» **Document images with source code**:
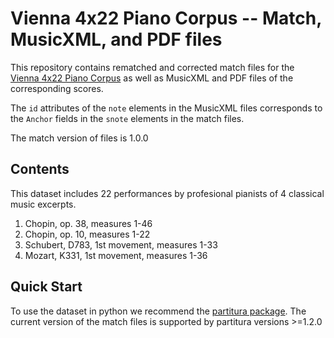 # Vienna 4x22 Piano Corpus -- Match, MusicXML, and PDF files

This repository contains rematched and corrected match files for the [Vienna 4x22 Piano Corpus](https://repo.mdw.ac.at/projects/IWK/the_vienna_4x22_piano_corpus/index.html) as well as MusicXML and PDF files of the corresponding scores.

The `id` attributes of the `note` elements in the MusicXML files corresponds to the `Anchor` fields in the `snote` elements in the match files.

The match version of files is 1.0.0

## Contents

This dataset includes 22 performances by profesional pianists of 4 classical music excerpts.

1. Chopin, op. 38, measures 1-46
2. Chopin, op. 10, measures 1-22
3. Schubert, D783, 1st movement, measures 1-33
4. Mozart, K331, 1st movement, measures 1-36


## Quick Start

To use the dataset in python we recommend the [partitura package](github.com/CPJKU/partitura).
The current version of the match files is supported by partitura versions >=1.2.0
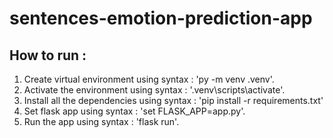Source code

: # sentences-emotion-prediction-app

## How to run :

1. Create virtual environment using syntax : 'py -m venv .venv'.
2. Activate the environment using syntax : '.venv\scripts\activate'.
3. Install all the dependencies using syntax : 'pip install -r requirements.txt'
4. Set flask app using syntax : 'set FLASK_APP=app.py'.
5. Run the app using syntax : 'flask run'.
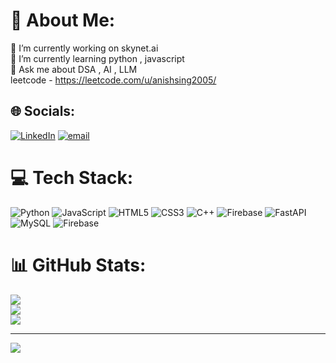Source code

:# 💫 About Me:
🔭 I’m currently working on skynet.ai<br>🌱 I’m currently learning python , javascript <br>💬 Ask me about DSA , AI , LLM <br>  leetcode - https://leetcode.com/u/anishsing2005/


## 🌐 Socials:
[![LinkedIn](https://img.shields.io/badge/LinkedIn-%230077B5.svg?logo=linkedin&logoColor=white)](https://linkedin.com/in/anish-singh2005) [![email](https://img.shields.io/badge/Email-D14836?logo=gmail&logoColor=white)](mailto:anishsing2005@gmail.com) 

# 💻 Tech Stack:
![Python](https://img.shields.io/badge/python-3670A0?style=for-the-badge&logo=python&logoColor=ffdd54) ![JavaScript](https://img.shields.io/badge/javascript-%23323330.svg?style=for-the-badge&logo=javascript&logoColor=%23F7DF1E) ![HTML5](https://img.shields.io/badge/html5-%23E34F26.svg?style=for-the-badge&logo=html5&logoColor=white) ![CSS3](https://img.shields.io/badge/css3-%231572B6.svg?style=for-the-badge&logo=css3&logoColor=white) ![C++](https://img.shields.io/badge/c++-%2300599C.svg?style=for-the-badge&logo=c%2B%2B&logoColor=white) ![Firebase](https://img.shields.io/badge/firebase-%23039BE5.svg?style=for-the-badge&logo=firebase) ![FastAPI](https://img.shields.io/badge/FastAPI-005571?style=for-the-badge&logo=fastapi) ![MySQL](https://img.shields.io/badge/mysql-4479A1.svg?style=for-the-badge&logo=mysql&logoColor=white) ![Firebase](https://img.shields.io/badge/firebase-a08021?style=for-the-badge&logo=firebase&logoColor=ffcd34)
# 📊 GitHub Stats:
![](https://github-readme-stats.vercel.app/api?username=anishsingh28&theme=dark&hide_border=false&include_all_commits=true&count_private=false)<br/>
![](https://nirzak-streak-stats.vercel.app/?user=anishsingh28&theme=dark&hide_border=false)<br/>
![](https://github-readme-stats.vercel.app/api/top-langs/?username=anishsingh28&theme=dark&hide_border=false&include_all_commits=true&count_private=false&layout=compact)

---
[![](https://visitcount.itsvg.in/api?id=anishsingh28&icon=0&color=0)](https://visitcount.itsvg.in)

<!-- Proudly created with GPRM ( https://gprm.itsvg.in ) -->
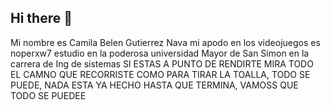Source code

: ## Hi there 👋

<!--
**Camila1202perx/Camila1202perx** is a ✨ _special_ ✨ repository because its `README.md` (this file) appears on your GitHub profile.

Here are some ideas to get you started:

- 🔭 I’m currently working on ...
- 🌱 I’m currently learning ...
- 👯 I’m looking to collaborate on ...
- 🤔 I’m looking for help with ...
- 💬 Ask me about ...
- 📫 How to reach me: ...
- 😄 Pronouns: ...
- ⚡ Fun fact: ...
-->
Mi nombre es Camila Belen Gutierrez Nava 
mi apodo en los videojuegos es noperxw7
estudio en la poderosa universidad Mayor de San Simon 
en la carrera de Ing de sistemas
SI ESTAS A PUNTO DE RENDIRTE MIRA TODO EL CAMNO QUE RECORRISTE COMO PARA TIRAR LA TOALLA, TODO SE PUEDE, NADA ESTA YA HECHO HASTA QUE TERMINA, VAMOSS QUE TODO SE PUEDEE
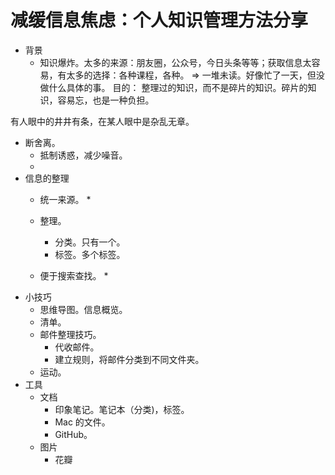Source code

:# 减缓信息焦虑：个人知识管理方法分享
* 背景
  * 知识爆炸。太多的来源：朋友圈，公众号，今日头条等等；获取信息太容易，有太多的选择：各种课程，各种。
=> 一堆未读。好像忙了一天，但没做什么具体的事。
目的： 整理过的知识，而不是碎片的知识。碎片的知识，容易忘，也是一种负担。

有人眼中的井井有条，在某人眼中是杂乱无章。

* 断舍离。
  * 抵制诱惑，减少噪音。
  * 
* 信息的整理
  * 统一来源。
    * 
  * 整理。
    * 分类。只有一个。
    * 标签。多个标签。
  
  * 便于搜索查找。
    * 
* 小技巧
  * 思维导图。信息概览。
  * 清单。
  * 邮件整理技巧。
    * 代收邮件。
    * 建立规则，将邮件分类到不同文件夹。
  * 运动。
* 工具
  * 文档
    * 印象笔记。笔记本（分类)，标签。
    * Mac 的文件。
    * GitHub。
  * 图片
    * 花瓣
==
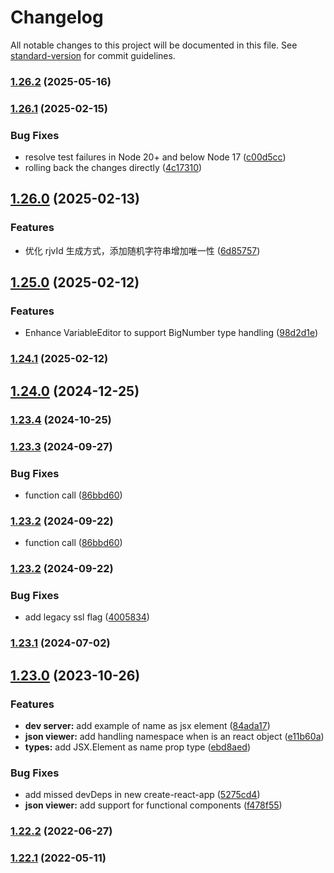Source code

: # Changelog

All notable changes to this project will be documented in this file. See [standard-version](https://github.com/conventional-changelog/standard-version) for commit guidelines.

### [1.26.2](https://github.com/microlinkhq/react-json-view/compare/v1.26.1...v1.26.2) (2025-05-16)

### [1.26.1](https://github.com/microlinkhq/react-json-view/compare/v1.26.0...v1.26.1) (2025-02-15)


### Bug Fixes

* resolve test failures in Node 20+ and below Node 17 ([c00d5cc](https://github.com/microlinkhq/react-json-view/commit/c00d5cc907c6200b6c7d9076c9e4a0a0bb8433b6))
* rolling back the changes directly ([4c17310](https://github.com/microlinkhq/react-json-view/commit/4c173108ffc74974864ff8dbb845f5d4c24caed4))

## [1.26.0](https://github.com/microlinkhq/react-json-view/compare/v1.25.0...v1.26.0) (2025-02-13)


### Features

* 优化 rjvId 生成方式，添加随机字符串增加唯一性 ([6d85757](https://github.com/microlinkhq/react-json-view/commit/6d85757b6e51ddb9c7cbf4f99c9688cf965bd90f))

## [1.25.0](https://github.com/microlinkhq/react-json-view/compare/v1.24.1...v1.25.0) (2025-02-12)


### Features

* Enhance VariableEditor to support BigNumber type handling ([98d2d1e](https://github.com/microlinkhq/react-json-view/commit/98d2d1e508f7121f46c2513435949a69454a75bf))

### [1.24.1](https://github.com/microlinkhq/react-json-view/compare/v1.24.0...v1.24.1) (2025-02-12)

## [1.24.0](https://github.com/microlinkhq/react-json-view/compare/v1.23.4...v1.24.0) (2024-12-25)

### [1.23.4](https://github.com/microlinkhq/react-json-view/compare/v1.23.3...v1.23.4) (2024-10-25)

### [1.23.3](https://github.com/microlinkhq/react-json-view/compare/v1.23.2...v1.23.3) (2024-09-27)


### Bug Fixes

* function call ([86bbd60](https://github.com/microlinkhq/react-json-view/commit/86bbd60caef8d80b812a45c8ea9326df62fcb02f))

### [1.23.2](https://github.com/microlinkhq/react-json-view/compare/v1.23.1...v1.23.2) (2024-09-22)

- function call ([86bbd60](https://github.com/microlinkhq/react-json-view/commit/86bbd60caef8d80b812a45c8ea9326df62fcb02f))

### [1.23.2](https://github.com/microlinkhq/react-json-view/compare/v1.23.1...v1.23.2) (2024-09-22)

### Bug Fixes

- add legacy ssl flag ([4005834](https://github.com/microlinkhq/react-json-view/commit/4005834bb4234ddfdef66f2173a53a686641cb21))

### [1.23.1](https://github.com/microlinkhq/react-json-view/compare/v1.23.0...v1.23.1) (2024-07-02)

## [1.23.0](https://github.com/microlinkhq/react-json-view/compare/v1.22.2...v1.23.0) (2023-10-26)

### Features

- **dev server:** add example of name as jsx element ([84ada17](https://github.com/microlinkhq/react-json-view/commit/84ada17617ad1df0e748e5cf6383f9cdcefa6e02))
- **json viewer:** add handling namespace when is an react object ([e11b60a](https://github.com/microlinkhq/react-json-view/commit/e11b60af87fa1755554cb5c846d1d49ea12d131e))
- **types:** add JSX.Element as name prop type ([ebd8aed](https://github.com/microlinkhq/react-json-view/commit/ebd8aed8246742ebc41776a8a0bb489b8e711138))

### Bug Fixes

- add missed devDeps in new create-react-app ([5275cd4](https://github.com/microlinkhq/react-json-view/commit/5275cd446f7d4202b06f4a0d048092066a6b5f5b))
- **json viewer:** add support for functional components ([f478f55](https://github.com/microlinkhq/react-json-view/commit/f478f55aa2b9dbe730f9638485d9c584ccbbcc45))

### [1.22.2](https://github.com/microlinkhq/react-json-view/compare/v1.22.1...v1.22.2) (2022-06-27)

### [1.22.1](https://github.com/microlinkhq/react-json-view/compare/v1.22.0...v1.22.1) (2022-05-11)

» **Problem to work on**: Scan the data above for the word "false" and report every line where it is found.

» **Completed task**:
![](https://github-readme-stats.vercel.app/api?username=anishsingh28&theme=dark&hide_border=false&include_all_commits=true&count_private=false)<br/>
![](https://nirzak-streak-stats.vercel.app/?user=anishsingh28&theme=dark&hide_border=false)<br/>
![](https://github-readme-stats.vercel.app/api/top-langs/?username=anishsingh28&theme=dark&hide_border=false&include_all_commits=true&count_private=false&layout=compact)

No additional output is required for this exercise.